Following the government of Kenya directive that obliged institutions to observe strict Covid-19 regulations at the onset of the pandemic last year, the majority of the banks’ foot traffic opted for digital options, cutting back physical transactions.
“Currently, 82 percent of our customers transact through alternate channels which include cards and mobile transactions enabled by digitization. In the present day, amidst the pandemic, more people are embracing technology and the use of hand-held devices for day-to-day activities. As a result, the rising demand for convenient financial services is inevitable, hence at SBM Bank Kenya we plan to leverage on the growing mobile usage in the country to offer digital products that will make banking for our customers more efficient and convenient,” said Moezz Mir, CEO of SBM Bank Kenya.
The mergers follow an internal assessment where the bank reviewed its locations and identified branches that are in close proximity to each other and others where branch footprint was lower due to migration of transactions to digital platforms.

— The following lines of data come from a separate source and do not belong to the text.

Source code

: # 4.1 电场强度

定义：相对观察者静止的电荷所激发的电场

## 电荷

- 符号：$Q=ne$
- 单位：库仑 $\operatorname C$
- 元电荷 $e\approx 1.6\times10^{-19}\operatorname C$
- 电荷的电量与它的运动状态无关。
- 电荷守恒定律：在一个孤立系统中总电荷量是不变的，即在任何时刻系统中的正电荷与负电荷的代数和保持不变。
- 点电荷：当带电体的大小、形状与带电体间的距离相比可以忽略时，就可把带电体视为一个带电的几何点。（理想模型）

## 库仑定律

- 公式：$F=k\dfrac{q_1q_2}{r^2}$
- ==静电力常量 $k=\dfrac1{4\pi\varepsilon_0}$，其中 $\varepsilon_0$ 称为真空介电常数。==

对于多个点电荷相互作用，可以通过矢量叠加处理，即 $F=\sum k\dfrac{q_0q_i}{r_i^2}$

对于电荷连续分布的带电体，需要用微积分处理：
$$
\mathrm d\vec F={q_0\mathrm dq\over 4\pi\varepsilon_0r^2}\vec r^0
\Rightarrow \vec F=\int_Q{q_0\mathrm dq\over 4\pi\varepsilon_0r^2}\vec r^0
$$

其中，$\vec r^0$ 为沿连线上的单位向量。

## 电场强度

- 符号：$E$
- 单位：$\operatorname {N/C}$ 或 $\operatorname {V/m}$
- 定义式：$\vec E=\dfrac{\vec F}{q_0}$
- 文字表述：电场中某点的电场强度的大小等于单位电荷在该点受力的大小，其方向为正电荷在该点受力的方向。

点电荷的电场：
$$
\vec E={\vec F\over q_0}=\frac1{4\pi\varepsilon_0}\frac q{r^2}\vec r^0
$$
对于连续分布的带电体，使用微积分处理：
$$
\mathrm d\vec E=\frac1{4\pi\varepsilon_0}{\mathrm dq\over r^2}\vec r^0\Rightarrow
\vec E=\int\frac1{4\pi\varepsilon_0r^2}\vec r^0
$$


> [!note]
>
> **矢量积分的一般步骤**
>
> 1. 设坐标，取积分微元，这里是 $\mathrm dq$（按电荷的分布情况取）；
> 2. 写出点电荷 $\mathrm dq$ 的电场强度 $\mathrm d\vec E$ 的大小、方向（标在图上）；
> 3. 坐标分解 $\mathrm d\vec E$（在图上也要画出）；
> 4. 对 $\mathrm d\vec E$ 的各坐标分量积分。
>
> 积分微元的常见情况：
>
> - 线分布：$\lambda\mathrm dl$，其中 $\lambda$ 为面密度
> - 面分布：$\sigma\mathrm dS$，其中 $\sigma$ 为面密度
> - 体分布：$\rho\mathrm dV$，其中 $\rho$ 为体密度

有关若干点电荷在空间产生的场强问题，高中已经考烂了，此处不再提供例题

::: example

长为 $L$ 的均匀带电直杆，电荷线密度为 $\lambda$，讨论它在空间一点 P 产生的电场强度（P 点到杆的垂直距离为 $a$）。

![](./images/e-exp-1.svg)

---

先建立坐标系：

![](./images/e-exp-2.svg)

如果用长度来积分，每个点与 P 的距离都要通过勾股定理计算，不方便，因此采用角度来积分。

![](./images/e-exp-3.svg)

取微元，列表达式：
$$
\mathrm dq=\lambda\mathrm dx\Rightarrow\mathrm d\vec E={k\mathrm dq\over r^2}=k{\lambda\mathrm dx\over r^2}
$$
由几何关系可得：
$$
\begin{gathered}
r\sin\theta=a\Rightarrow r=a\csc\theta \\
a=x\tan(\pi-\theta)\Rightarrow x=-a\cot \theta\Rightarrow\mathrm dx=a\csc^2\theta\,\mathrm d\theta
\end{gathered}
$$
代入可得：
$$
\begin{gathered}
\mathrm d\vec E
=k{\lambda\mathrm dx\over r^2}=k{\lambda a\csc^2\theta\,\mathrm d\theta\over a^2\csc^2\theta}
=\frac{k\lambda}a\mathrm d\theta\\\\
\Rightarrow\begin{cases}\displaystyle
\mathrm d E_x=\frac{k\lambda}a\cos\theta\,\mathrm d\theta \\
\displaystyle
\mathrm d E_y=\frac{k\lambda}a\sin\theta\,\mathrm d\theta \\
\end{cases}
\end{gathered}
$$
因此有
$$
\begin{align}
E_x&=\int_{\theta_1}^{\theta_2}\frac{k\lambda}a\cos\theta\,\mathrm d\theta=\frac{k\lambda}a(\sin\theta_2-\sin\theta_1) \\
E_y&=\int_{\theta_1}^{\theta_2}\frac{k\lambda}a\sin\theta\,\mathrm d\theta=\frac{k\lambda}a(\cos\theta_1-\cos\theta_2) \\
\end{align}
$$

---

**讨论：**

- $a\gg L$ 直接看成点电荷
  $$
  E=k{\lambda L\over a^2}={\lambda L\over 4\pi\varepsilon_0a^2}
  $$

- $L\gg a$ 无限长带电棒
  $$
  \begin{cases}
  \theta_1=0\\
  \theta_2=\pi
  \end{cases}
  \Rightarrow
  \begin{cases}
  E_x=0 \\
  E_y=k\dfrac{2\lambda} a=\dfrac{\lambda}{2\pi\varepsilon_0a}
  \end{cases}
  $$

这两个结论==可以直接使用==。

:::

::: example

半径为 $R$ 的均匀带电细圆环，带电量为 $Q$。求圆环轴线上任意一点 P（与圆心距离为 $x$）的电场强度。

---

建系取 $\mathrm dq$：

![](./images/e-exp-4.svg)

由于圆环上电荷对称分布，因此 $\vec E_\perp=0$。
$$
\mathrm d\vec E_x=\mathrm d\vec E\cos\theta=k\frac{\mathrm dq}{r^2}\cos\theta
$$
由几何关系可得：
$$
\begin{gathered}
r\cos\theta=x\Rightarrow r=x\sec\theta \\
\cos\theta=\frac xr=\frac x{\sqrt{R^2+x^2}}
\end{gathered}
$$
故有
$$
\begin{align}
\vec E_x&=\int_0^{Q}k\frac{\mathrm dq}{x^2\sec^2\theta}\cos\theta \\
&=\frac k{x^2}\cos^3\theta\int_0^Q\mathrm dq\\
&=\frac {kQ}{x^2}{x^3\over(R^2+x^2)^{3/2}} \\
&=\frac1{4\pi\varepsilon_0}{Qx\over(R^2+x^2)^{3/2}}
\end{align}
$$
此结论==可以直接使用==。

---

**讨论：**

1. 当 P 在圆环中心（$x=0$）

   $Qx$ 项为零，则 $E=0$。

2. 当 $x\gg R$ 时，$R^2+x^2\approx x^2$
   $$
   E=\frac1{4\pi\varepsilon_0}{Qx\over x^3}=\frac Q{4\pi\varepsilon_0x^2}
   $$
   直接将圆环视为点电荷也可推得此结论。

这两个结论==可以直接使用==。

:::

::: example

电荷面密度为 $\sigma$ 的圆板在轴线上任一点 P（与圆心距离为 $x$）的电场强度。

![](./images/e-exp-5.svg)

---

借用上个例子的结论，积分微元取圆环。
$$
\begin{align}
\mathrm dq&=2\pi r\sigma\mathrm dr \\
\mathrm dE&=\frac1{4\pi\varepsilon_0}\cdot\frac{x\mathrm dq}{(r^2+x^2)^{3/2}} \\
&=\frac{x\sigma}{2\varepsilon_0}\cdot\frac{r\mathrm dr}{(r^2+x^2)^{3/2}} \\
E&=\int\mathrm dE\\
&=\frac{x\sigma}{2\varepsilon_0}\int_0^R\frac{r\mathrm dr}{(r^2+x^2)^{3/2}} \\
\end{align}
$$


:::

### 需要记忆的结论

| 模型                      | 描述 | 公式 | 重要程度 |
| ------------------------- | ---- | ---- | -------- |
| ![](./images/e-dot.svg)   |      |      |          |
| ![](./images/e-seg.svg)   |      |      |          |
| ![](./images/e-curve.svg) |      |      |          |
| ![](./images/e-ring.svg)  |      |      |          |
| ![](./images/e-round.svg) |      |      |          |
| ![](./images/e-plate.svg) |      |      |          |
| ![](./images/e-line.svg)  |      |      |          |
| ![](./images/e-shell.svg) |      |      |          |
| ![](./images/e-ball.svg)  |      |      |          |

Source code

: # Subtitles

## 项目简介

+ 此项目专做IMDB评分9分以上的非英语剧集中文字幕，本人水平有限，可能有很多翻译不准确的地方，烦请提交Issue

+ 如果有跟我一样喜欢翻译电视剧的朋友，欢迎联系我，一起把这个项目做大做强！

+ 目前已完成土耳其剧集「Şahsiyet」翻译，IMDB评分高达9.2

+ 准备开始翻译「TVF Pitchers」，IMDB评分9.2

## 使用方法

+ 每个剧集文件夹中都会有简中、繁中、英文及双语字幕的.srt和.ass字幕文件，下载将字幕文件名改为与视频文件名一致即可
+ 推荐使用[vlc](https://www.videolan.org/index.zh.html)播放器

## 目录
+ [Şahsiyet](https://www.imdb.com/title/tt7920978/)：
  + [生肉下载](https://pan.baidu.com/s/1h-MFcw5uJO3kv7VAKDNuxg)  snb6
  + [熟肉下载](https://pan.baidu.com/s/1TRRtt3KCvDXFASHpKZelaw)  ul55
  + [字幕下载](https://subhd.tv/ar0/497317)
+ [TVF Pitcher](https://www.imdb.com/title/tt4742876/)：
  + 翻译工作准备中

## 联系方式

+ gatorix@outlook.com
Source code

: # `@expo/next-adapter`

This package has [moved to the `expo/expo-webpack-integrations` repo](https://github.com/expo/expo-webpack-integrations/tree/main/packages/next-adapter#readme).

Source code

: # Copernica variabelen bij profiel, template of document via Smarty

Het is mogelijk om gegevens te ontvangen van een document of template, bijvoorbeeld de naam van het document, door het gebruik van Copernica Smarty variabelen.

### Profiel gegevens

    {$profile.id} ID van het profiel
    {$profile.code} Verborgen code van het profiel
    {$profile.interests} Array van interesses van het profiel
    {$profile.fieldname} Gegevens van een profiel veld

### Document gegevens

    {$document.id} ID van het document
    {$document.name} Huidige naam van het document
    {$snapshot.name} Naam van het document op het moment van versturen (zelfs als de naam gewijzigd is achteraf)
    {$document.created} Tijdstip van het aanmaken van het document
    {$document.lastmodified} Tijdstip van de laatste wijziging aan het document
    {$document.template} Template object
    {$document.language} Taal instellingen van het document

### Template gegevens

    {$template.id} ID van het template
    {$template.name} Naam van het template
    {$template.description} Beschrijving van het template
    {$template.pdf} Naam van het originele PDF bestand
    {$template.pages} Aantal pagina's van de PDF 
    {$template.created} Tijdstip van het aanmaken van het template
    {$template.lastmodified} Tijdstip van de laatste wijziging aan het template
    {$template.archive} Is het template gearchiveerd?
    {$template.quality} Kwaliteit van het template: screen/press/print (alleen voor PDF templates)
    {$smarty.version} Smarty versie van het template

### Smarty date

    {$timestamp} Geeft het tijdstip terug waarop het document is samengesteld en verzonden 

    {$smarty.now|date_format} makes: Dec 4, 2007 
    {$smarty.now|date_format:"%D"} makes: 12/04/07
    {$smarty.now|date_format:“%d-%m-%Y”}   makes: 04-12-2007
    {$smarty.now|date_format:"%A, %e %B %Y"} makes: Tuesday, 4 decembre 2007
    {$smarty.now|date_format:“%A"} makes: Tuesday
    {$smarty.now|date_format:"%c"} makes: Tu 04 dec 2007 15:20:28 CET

“Our customers are increasingly leveraging our digital capabilities. By optimizing the strategic placement of our physical branch network, we are ensuring appropriate resource allocation to our growing market area. At the same time, our investment in digital channels allows us to best serve customer demand, no matter the physical location,” added Mir.
Each closing branch will be merged into an existing branch, ensuring continuity for customers.
SBM Bank’s consolidation mirrors global trends, as a majority of banks opt for alternative banking channels such as mobile and internet banking in response to the changing customer needs.